I guess what I’m seeing recently is that my goals are different than a lot of guys here on this site. Seems like a lot of guys want to get big, preferably with muscle, of course. My goal is mostly to get rid of body fat, and to prevent muscle loss. If I get stronger in the process, that would be an additional plus. If not, then the lifting I do is probably worth the prevention of any more muscle loss. I’m getting a bit stronger, but I doubt if I’ll ever get the great build I see with a lot of guys here…I just don’t have the genes for it. Its kind of disappointing to know that I’ll never be as strong as almost all of the guys here but at least I?m not getting in fatter–I think.

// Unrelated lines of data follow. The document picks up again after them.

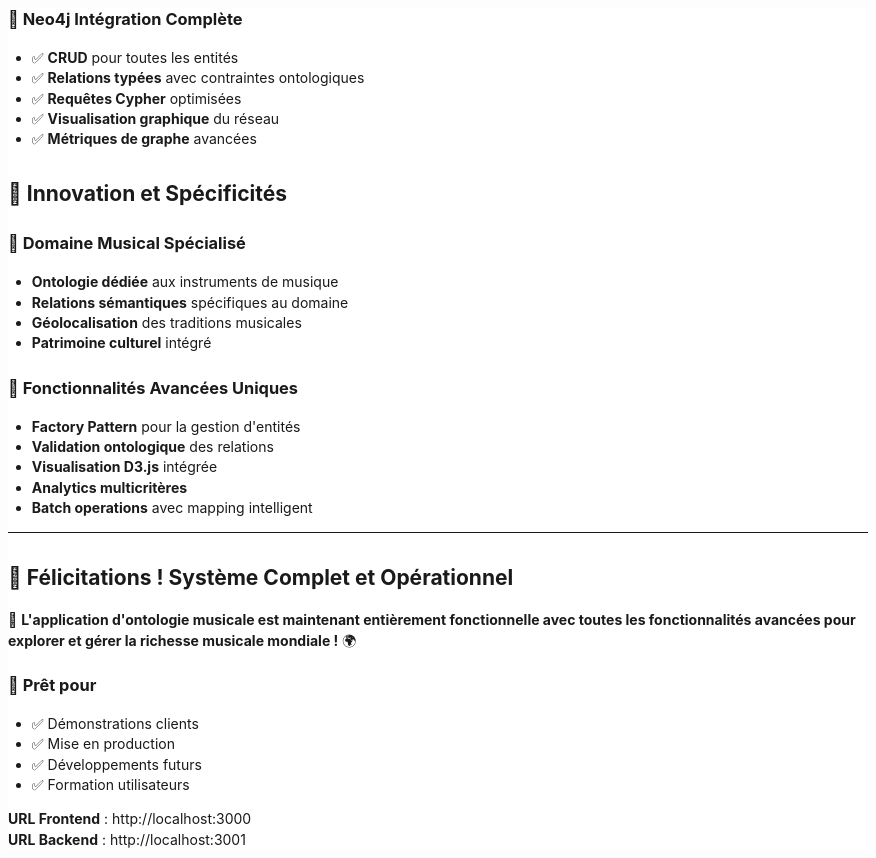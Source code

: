 ### 🎯 **Neo4j Intégration Complète**
- ✅ **CRUD** pour toutes les entités
- ✅ **Relations typées** avec contraintes ontologiques
- ✅ **Requêtes Cypher** optimisées
- ✅ **Visualisation graphique** du réseau
- ✅ **Métriques de graphe** avancées

## 🌟 **Innovation et Spécificités**

### 🎵 **Domaine Musical Spécialisé**
- **Ontologie dédiée** aux instruments de musique
- **Relations sémantiques** spécifiques au domaine
- **Géolocalisation** des traditions musicales
- **Patrimoine culturel** intégré

### 🔬 **Fonctionnalités Avancées Uniques**
- **Factory Pattern** pour la gestion d'entités
- **Validation ontologique** des relations
- **Visualisation D3.js** intégrée
- **Analytics multicritères** 
- **Batch operations** avec mapping intelligent

---

## 🎊 **Félicitations ! Système Complet et Opérationnel**

🎵 **L'application d'ontologie musicale est maintenant entièrement fonctionnelle avec toutes les fonctionnalités avancées pour explorer et gérer la richesse musicale mondiale !** 🌍

### 🎯 **Prêt pour**
- ✅ Démonstrations clients
- ✅ Mise en production
- ✅ Développements futurs
- ✅ Formation utilisateurs

**URL Frontend** : http://localhost:3000  
**URL Backend** : http://localhost:3001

This week 26 of 5/3/1, which is a 1 week:

SUNDAY:

Squat: (a warm up for the Dead Lift, and to practice this because its my most difficult compound lift)
45 * 10
55 * 7 (Now down farther than before)
60 * 5
65 * 5 (I could do more, but I save that for “Squat” day (Wed or Thursday)

Dead Lift:
65 *5
85 * 5
120 * 5
135 * 3
150 * 5, 1 RM of 175

Didn’t do pull ups today - lack of time.

MONDAY:

The Press
45 lbs * 10 (Just the freakin’ bar)
55 * 5
80* 5
90 * 3
100 * 2, 1 RM calculated to be 101 - a little on the low side.

Standing Arm curls (straight bar ala Rippetoe)
60 * 10
70 * 7
80 * 2

Chin Ups (on assist) - didn’t do, left arm hurts for some reason.

Seated Dumbell Military Press:
35 *10
40 * 10
45 * 5

THURSDAY:

Squat
45 lbs * 10 (all the way down, lower thigh parallel to ground).
55 * 7
60 * 5
70 * 5
80 * 8, 1 RM calculated to be 102 - not bad.

Power Clean
65 * 5
70 * 5
75 * 3 I know the weight I’m lifting here is a total joke. I’m just trying to get a feel for what this is like.

SUNDAY:

The Bench Press
75 lbs * 10
95 * 7
115 * 5
140 * 2
160 * 3
180 * 2, 1 RM calculated to be 192.

Incline Bench Press:
65 * 5
70 * 5
115 * 5

Dips (on assist, that’s why the weight is negative)
-10 * 7
-10 * 7
-10 * 7

I took Jim Wendler’s advice and kept my eyes focused on a spot all the way down and up on the squat, and that seems to help a lot. Did a lot more than normal.

I tried Power Cleans - the weight I lifted was a total joke and I’m sure my form was the worst, but at least I kind of know what I am getting myself into. One day I want to do a snatch. In this life hopefully.

I’m going to put Incline BP and others in 5/3/1 as well.

Week 27 was a deload week which I think Ill just give up reporting.

For week 28, which I think is my 9th cycle of 5/3/1, I am going to increase everything 5 lbs.

I’m going to try to gets up some videos so anybody can critique my technique.

New goal: to continue to build strength but to get my weight down to 208 by next March, when I have my next DEXA scan (right now I am hovering at 214 lbs). My goal is to lose body fat (33% when I last checked in March) and I think Im just better off with a routine that slowly builds strength and cuts fat at the same time, instead of eating like crazy, getting strong and fat, and then cutting back. I’m 47 and I think I’m a bit old to handle this, as a lot of excess fat will jack up my immune system and Ill start getting rashes everywhere liked I used to. I see improvements in my health since Ive gotten stronger and lost weight (about 3 lbs since I started this log, 8 pounds since Xmas). Nothing is certain of course, just making best guesses based on previous experience.